We are given a condition that ${}^n{C_4} = {}^n{C_6}$.
Then we know that we have a property of combinations which states that if ${}^n{C_p} = {}^n{C_q}$, then either p = q or p + q = n.
Here, we have ${}^n{C_4} = {}^n{C_6}$, we can say that here p = 4 and q = 6.
Using the above property in the given condition, we get
Either of the two conditions satisfy i. e.,
(i): p = q
$\Rightarrow 4$should be equal to 6 but $4 \ne 6$.
Hence, we can say that this situation is not possible.

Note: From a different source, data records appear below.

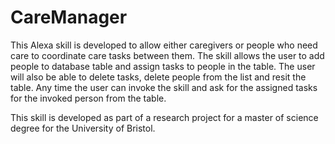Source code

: # CareManager
This Alexa skill is developed to allow either caregivers or people who need care to coordinate care tasks between them. The skill  allows the user to add people to database table and assign tasks to people in the table. The user will also be able to delete tasks, delete people from the list and resit the table. Any time the user can invoke the skill and ask for the assigned tasks for the invoked person from the table.

This skill is developed as part of a research project for a master of science degree for the University of Bristol.
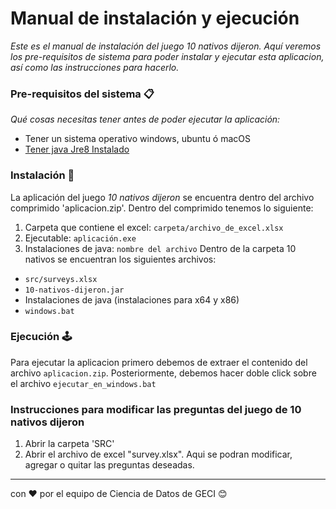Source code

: # Manual de instalación y ejecución

_Este es el manual de instalación del juego _10 nativos dijeron_. Aquí veremos los pre-requisitos de sistema para poder instalar y ejecutar esta aplicacion, así como las instrucciones para hacerlo._

### Pre-requisitos del sistema 📋

_Qué cosas necesitas tener antes de poder ejecutar la aplicación:_
- Tener un sistema operativo windows, ubuntu ó macOS
- [Tener java Jre8 Instalado](https://www.oracle.com/mx/java/technologies/javase-jre8-downloads.html)


### Instalación 🔧

La aplicación del juego _10 nativos dijeron_ se encuentra dentro del archivo comprimido 'aplicacion.zip'.
Dentro del comprimido tenemos lo siguiente:

1. Carpeta que contiene el excel: `carpeta/archivo_de_excel.xlsx`
1. Ejecutable: `aplicación.exe`
1. Instalaciones de java: `nombre del archivo`
Dentro de la carpeta 10 nativos se encuentran los siguientes archivos:
- `src/surveys.xlsx`
- `10-nativos-dijeron.jar`
- Instalaciones de java (instalaciones para x64 y x86)
- `windows.bat`

### Ejecución 🕹
Para ejecutar la aplicacion primero debemos de extraer el contenido del archivo `aplicacion.zip`.
Posteriormente, debemos hacer doble click sobre el archivo `ejecutar_en_windows.bat` 


### Instrucciones para modificar las preguntas del juego de 10 nativos dijeron
1. Abrir la carpeta 'SRC'
2. Abrir el archivo de excel "survey.xlsx". Aqui se podran modificar, agregar o quitar las preguntas deseadas.

---
con ❤️ por el equipo de Ciencia de Datos de GECI 😊
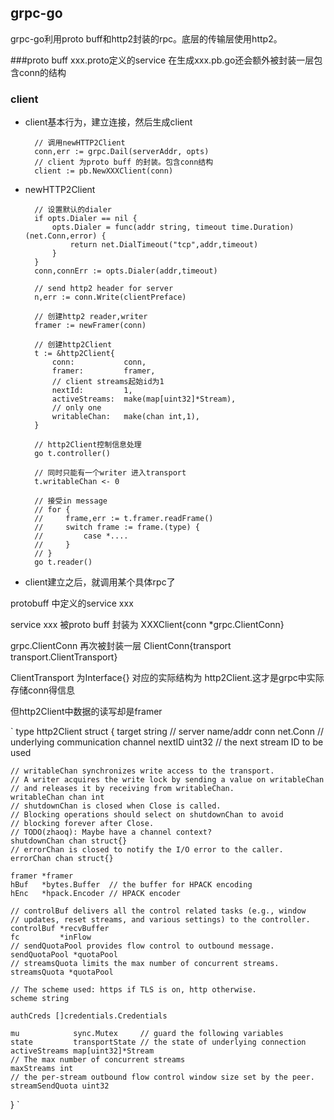 ## grpc-go

grpc-go利用proto buff和http2封装的rpc。底层的传输层使用http2。 

###proto buff 
xxx.proto定义的service 在生成xxx.pb.go还会额外被封装一层包含conn的结构 

### client 

* client基本行为，建立连接，然后生成client 
	
		// 调用newHTTP2Client
		conn,err := grpc.Dail(serverAddr, opts)  
		// client 为proto buff 的封装。包含conn结构
		client := pb.NewXXXClient(conn)


* newHTTP2Client 

		// 设置默认的dialer
		if opts.Dialer == nil {
			opts.Dialer = func(addr string, timeout time.Duration) (net.Conn,error) {
				return net.DialTimeout("tcp",addr,timeout)
			}
		}
		conn,connErr := opts.Dialer(addr,timeout)
		
		// send http2 header for server 
		n,err := conn.Write(clientPreface)	
		
		// 创建http2 reader,writer  
		framer := newFramer(conn) 

		// 创建http2Client 
		t := &http2Client{
			conn: 			conn,
			framer: 		framer,  
			// client streams起始id为1
			nextId:			1,
			activeStreams: 	make(map[uint32]*Stream), 
			// only one 
			writableChan:	make(chan int,1),
		}

		// http2Client控制信息处理
		go t.controller()

		// 同时只能有一个writer 进入transport	
		t.writableChan <- 0

		// 接受in message
		// for {
		//     frame,err := t.framer.readFrame() 
		// 	   switch frame := frame.(type) {
		//         case *....
		//     }
		// }
		go t.reader()

* client建立之后，就调用某个具体rpc了 

protobuff 中定义的service xxx

service xxx 被proto buff 封装为 XXXClient{conn *grpc.ClientConn}	

grpc.ClientConn 再次被封装一层 ClientConn{transport transport.ClientTransport} 

ClientTransport 为Interface{} 对应的实际结构为 http2Client.这才是grpc中实际存储conn得信息

但http2Client中数据的读写却是framer

`
type http2Client struct {
	target string   // server name/addr
	conn   net.Conn // underlying communication channel
	nextID uint32   // the next stream ID to be used

	// writableChan synchronizes write access to the transport.
	// A writer acquires the write lock by sending a value on writableChan
	// and releases it by receiving from writableChan.
	writableChan chan int
	// shutdownChan is closed when Close is called.
	// Blocking operations should select on shutdownChan to avoid
	// blocking forever after Close.
	// TODO(zhaoq): Maybe have a channel context?
	shutdownChan chan struct{}
	// errorChan is closed to notify the I/O error to the caller.
	errorChan chan struct{}

	framer *framer
	hBuf   *bytes.Buffer  // the buffer for HPACK encoding
	hEnc   *hpack.Encoder // HPACK encoder

	// controlBuf delivers all the control related tasks (e.g., window
	// updates, reset streams, and various settings) to the controller.
	controlBuf *recvBuffer
	fc         *inFlow
	// sendQuotaPool provides flow control to outbound message.
	sendQuotaPool *quotaPool
	// streamsQuota limits the max number of concurrent streams.
	streamsQuota *quotaPool

	// The scheme used: https if TLS is on, http otherwise.
	scheme string

	authCreds []credentials.Credentials

	mu            sync.Mutex     // guard the following variables
	state         transportState // the state of underlying connection
	activeStreams map[uint32]*Stream
	// The max number of concurrent streams
	maxStreams int
	// the per-stream outbound flow control window size set by the peer.
	streamSendQuota uint32
}
`


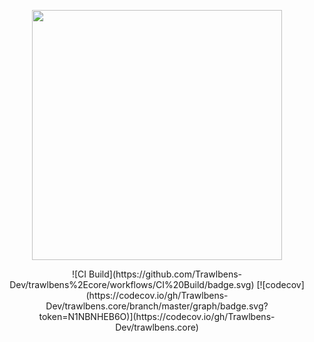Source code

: <p align="center">
    <a href="https://trawlbens.id" target="_blank"><img src="https://www.trawlbens.id/assets/static/logo.4114385.7927df15e26264d4d288b354c7a22c2f.png" width="400"></a>
</p>

<p align="center">
![CI Build](https://github.com/Trawlbens-Dev/trawlbens%2Ecore/workflows/CI%20Build/badge.svg)
[![codecov](https://codecov.io/gh/Trawlbens-Dev/trawlbens.core/branch/master/graph/badge.svg?token=N1NBNHEB6O)](https://codecov.io/gh/Trawlbens-Dev/trawlbens.core)
</p>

Looking at the first situation, we get that second situation must follow as the first is not possible.
(ii): p + q = n
$\Rightarrow 4 + 6 = n \\ \Rightarrow 10 = n \\$
Hence, substituting this value of n in ${}^{12}{C_n}$, we get
$\Rightarrow {}^{12}{C_{10}}$ is the required value we need to calculate.
Upon simplification using the formula ${}^n{C_r} = \dfrac{{n!}}{{\left( {n - r} \right)!r!}}$ , we get
$\Rightarrow {}^{12}{C_{10}} = \dfrac{{12!}}{{\left( {12 - 10} \right)!10!}}$
$\Rightarrow {}^{12}{C_{10}} = \dfrac{{12!}}{{2!10!}}$
$\Rightarrow {}^{12}{C_{10}} = \dfrac{{12 \times 11}}{{2 \times 1}} = 66$
Therefore, we can say that the value $\Rightarrow {}^{12}{C_{10}}$is 66.

Note: This problem is not tough but tricky. We can also find the required value by evaluating the given condition ${}^n{C_4} = {}^n{C_6}$ for the value of n and then substituting it in $\Rightarrow {}^{12}{C_{10}}$.